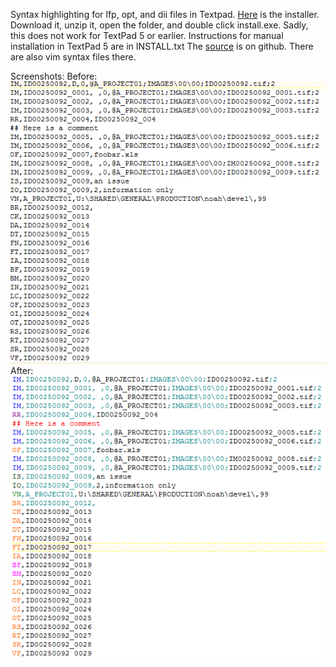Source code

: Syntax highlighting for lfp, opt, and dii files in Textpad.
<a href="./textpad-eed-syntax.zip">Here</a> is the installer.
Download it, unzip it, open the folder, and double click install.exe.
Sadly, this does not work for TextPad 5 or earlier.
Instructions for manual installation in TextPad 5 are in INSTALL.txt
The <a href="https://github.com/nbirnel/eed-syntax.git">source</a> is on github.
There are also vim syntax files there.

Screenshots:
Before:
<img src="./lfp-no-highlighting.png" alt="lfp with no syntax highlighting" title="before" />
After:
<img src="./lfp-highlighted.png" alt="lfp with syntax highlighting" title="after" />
_ _ _ _ _
- **Task item**: When you return the listing, keep it exact and omit any pictures it holds.

- **Task answer**:
Source code

: Syntax highlighting for lfp, opt, and dii files in Textpad.
<a href="./textpad-eed-syntax.zip">Here</a> is the installer.
Download it, unzip it, open the folder, and double click install.exe.
Sadly, this does not work for TextPad 5 or earlier.
Instructions for manual installation in TextPad 5 are in INSTALL.txt
The <a href="https://github.com/nbirnel/eed-syntax.git">source</a> is on github.
There are also vim syntax files there.

Screenshots:
Before:
<img src="./lfp-no-highlighting.png" alt="lfp with no syntax highlighting" title="before" />
After:
<img src="./lfp-highlighted.png" alt="lfp with syntax highlighting" title="after" />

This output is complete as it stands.